= WORK REQUIRED =
Exactly the lines from the one containing "你的聪慧像蜡，滴落在一张纸上。" through the final line of the listing are to be retyped, and nothing more.

*** Opening EXTRACTED DATA ***

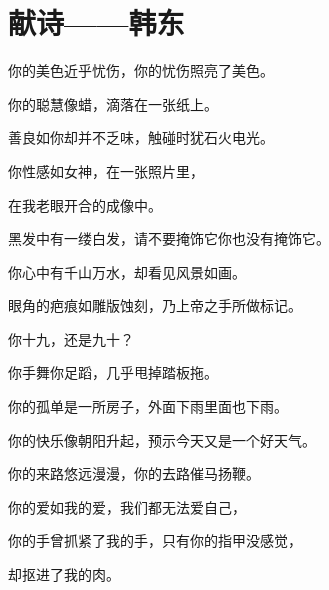 \section{献诗——韩东}
你的美色近乎忧伤，你的忧伤照亮了美色。

你的聪慧像蜡，滴落在一张纸上。

善良如你却并不乏味，触碰时犹石火电光。

你性感如女神，在一张照片里，

在我老眼开合的成像中。

黑发中有一缕白发，请不要掩饰它你也没有掩饰它。

你心中有千山万水，却看见风景如画。

眼角的疤痕如雕版蚀刻，乃上帝之手所做标记。

你十九，还是九十？

你手舞你足蹈，几乎甩掉踏板拖。

你的孤单是一所房子，外面下雨里面也下雨。

你的快乐像朝阳升起，预示今天又是一个好天气。

你的来路悠远漫漫，你的去路催马扬鞭。

你的爱如我的爱，我们都无法爱自己，

你的手曾抓紧了我的手，只有你的指甲没感觉，

却抠进了我的肉。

*** Closing EXTRACTED DATA ***

= SOLUTION =
你的聪慧像蜡，滴落在一张纸上。

善良如你却并不乏味，触碰时犹石火电光。

你性感如女神，在一张照片里，

在我老眼开合的成像中。

黑发中有一缕白发，请不要掩饰它你也没有掩饰它。

你心中有千山万水，却看见风景如画。

眼角的疤痕如雕版蚀刻，乃上帝之手所做标记。

你十九，还是九十？

你手舞你足蹈，几乎甩掉踏板拖。

你的孤单是一所房子，外面下雨里面也下雨。

你的快乐像朝阳升起，预示今天又是一个好天气。

你的来路悠远漫漫，你的去路催马扬鞭。

你的爱如我的爱，我们都无法爱自己，

你的手曾抓紧了我的手，只有你的指甲没感觉，

却抠进了我的肉。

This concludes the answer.